• **Required action**: Every line of the material has to be retyped exactly.

• **Record extracts**:
=-=-=

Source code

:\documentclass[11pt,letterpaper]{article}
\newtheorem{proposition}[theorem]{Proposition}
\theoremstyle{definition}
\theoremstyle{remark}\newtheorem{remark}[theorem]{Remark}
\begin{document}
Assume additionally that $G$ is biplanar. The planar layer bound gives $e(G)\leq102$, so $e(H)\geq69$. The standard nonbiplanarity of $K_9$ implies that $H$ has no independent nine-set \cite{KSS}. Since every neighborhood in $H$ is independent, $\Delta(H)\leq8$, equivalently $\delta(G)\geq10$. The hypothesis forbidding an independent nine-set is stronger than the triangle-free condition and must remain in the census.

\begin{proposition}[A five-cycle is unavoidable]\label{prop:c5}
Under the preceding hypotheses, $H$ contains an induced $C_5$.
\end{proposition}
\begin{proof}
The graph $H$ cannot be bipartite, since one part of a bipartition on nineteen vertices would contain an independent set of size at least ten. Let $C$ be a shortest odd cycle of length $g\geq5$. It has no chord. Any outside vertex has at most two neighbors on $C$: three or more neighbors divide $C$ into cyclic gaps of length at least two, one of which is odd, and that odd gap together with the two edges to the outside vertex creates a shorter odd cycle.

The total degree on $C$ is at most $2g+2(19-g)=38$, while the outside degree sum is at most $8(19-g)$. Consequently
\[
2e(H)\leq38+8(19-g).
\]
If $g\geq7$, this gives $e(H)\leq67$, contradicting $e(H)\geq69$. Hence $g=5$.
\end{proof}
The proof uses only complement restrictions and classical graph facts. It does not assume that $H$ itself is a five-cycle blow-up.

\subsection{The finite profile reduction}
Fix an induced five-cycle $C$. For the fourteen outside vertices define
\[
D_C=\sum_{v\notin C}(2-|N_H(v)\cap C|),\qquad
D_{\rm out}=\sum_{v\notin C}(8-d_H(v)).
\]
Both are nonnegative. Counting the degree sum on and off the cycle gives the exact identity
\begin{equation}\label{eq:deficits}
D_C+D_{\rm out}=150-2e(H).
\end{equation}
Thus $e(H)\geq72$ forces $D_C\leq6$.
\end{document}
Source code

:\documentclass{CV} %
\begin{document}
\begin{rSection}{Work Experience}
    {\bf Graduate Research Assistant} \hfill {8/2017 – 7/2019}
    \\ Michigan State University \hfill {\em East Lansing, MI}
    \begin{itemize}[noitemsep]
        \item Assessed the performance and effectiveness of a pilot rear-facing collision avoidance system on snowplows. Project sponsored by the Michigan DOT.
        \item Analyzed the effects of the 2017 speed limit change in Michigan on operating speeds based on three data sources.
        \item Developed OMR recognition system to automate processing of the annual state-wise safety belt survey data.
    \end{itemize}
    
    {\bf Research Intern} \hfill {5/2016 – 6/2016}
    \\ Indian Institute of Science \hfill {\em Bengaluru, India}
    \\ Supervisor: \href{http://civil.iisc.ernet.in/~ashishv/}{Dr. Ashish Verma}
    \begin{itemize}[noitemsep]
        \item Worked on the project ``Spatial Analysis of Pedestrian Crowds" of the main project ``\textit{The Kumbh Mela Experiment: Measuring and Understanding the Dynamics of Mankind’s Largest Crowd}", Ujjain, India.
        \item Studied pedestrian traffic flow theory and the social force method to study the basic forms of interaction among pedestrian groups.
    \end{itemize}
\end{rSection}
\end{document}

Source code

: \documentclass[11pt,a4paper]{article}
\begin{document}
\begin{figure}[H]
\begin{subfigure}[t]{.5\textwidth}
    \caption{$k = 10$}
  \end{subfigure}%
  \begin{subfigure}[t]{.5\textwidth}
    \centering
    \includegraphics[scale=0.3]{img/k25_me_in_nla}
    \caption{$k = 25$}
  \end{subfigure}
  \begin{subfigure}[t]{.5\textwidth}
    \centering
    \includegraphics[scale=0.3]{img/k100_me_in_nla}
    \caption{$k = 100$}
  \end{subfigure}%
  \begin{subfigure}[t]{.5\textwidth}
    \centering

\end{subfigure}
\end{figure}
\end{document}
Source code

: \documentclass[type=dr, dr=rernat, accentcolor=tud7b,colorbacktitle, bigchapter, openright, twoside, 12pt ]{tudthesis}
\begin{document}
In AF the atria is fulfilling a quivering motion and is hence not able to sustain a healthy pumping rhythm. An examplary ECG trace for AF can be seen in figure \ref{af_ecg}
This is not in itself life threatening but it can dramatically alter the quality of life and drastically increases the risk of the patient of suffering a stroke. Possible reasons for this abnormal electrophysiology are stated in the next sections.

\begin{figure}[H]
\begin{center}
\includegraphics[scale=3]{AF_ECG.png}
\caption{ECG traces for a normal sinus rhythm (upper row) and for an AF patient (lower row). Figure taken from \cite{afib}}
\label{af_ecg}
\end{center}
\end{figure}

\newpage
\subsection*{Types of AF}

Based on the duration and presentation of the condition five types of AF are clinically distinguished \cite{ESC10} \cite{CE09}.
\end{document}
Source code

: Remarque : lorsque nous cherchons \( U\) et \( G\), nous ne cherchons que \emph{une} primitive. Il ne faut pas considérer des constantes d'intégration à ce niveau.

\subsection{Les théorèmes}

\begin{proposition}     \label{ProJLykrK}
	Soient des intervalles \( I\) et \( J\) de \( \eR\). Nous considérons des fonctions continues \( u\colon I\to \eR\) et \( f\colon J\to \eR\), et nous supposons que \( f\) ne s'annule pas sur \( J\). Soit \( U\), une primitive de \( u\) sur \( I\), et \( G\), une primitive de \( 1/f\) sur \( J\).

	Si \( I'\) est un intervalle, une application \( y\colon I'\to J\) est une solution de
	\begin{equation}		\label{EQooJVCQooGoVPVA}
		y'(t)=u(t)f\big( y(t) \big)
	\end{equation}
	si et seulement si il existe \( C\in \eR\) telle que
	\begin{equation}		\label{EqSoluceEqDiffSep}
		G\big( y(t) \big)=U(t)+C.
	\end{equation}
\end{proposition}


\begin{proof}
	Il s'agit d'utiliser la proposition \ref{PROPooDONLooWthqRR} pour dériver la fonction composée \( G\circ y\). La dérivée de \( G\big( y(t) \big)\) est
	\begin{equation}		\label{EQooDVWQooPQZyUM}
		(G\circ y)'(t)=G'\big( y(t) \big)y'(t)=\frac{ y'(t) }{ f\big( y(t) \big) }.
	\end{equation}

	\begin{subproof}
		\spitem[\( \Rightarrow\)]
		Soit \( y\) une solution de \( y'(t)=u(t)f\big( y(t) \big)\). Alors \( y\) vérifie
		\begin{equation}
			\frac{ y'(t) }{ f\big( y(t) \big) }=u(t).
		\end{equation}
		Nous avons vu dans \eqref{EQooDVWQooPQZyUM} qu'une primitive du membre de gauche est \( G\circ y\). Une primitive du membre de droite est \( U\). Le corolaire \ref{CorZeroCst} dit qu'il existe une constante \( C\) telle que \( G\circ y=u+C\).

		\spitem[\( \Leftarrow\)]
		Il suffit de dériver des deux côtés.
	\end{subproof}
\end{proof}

=-=-=

• **Task result**:
Source code

:\documentclass[11pt,letterpaper]{article}
\newtheorem{proposition}[theorem]{Proposition}
\theoremstyle{definition}
\theoremstyle{remark}\newtheorem{remark}[theorem]{Remark}
\begin{document}
Assume additionally that $G$ is biplanar. The planar layer bound gives $e(G)\leq102$, so $e(H)\geq69$. The standard nonbiplanarity of $K_9$ implies that $H$ has no independent nine-set \cite{KSS}. Since every neighborhood in $H$ is independent, $\Delta(H)\leq8$, equivalently $\delta(G)\geq10$. The hypothesis forbidding an independent nine-set is stronger than the triangle-free condition and must remain in the census.

\begin{proposition}[A five-cycle is unavoidable]\label{prop:c5}
Under the preceding hypotheses, $H$ contains an induced $C_5$.
\end{proposition}
\begin{proof}
The graph $H$ cannot be bipartite, since one part of a bipartition on nineteen vertices would contain an independent set of size at least ten. Let $C$ be a shortest odd cycle of length $g\geq5$. It has no chord. Any outside vertex has at most two neighbors on $C$: three or more neighbors divide $C$ into cyclic gaps of length at least two, one of which is odd, and that odd gap together with the two edges to the outside vertex creates a shorter odd cycle.

The total degree on $C$ is at most $2g+2(19-g)=38$, while the outside degree sum is at most $8(19-g)$. Consequently
\[
2e(H)\leq38+8(19-g).
\]
If $g\geq7$, this gives $e(H)\leq67$, contradicting $e(H)\geq69$. Hence $g=5$.
\end{proof}
The proof uses only complement restrictions and classical graph facts. It does not assume that $H$ itself is a five-cycle blow-up.

\subsection{The finite profile reduction}
Fix an induced five-cycle $C$. For the fourteen outside vertices define
\[
D_C=\sum_{v\notin C}(2-|N_H(v)\cap C|),\qquad
D_{\rm out}=\sum_{v\notin C}(8-d_H(v)).
\]
Both are nonnegative. Counting the degree sum on and off the cycle gives the exact identity
\begin{equation}\label{eq:deficits}
D_C+D_{\rm out}=150-2e(H).
\end{equation}
Thus $e(H)\geq72$ forces $D_C\leq6$.
\end{document}
Source code

:\documentclass{CV} %
\begin{document}
\begin{rSection}{Work Experience}
    {\bf Graduate Research Assistant} \hfill {8/2017 – 7/2019}
    \\ Michigan State University \hfill {\em East Lansing, MI}
    \begin{itemize}[noitemsep]
        \item Assessed the performance and effectiveness of a pilot rear-facing collision avoidance system on snowplows. Project sponsored by the Michigan DOT.
        \item Analyzed the effects of the 2017 speed limit change in Michigan on operating speeds based on three data sources.
        \item Developed OMR recognition system to automate processing of the annual state-wise safety belt survey data.
    \end{itemize}
    
    {\bf Research Intern} \hfill {5/2016 – 6/2016}
    \\ Indian Institute of Science \hfill {\em Bengaluru, India}
    \\ Supervisor: \href{http://civil.iisc.ernet.in/~ashishv/}{Dr. Ashish Verma}
    \begin{itemize}[noitemsep]
        \item Worked on the project ``Spatial Analysis of Pedestrian Crowds" of the main project ``\textit{The Kumbh Mela Experiment: Measuring and Understanding the Dynamics of Mankind’s Largest Crowd}", Ujjain, India.
        \item Studied pedestrian traffic flow theory and the social force method to study the basic forms of interaction among pedestrian groups.
    \end{itemize}
\end{rSection}
\end{document}

Source code

: \documentclass[11pt,a4paper]{article}
\begin{document}
\begin{figure}[H]
\begin{subfigure}[t]{.5\textwidth}
    \caption{$k = 10$}
  \end{subfigure}%
  \begin{subfigure}[t]{.5\textwidth}
    \centering
    \includegraphics[scale=0.3]{img/k25_me_in_nla}
    \caption{$k = 25$}
  \end{subfigure}
  \begin{subfigure}[t]{.5\textwidth}
    \centering
    \includegraphics[scale=0.3]{img/k100_me_in_nla}
    \caption{$k = 100$}
  \end{subfigure}%
  \begin{subfigure}[t]{.5\textwidth}
    \centering

\end{subfigure}
\end{figure}
\end{document}
Source code

: \documentclass[type=dr, dr=rernat, accentcolor=tud7b,colorbacktitle, bigchapter, openright, twoside, 12pt ]{tudthesis}
\begin{document}
In AF the atria is fulfilling a quivering motion and is hence not able to sustain a healthy pumping rhythm. An examplary ECG trace for AF can be seen in figure \ref{af_ecg}
This is not in itself life threatening but it can dramatically alter the quality of life and drastically increases the risk of the patient of suffering a stroke. Possible reasons for this abnormal electrophysiology are stated in the next sections.

\begin{figure}[H]
\begin{center}
\includegraphics[scale=3]{AF_ECG.png}
\caption{ECG traces for a normal sinus rhythm (upper row) and for an AF patient (lower row). Figure taken from \cite{afib}}
\label{af_ecg}
\end{center}
\end{figure}

\newpage
\subsection*{Types of AF}

Based on the duration and presentation of the condition five types of AF are clinically distinguished \cite{ESC10} \cite{CE09}.
\end{document}
Source code

: Remarque : lorsque nous cherchons \( U\) et \( G\), nous ne cherchons que \emph{une} primitive. Il ne faut pas considérer des constantes d'intégration à ce niveau.

\subsection{Les théorèmes}

\begin{proposition}     \label{ProJLykrK}
	Soient des intervalles \( I\) et \( J\) de \( \eR\). Nous considérons des fonctions continues \( u\colon I\to \eR\) et \( f\colon J\to \eR\), et nous supposons que \( f\) ne s'annule pas sur \( J\). Soit \( U\), une primitive de \( u\) sur \( I\), et \( G\), une primitive de \( 1/f\) sur \( J\).

	Si \( I'\) est un intervalle, une application \( y\colon I'\to J\) est une solution de
	\begin{equation}		\label{EQooJVCQooGoVPVA}
		y'(t)=u(t)f\big( y(t) \big)
	\end{equation}
	si et seulement si il existe \( C\in \eR\) telle que
	\begin{equation}		\label{EqSoluceEqDiffSep}
		G\big( y(t) \big)=U(t)+C.
	\end{equation}
\end{proposition}


\begin{proof}
	Il s'agit d'utiliser la proposition \ref{PROPooDONLooWthqRR} pour dériver la fonction composée \( G\circ y\). La dérivée de \( G\big( y(t) \big)\) est
	\begin{equation}		\label{EQooDVWQooPQZyUM}
		(G\circ y)'(t)=G'\big( y(t) \big)y'(t)=\frac{ y'(t) }{ f\big( y(t) \big) }.
	\end{equation}

	\begin{subproof}
		\spitem[\( \Rightarrow\)]
		Soit \( y\) une solution de \( y'(t)=u(t)f\big( y(t) \big)\). Alors \( y\) vérifie
		\begin{equation}
			\frac{ y'(t) }{ f\big( y(t) \big) }=u(t).
		\end{equation}
		Nous avons vu dans \eqref{EQooDVWQooPQZyUM} qu'une primitive du membre de gauche est \( G\circ y\). Une primitive du membre de droite est \( U\). Le corolaire \ref{CorZeroCst} dit qu'il existe une constante \( C\) telle que \( G\circ y=u+C\).

		\spitem[\( \Leftarrow\)]
		Il suffit de dériver des deux côtés.
	\end{subproof}
\end{proof}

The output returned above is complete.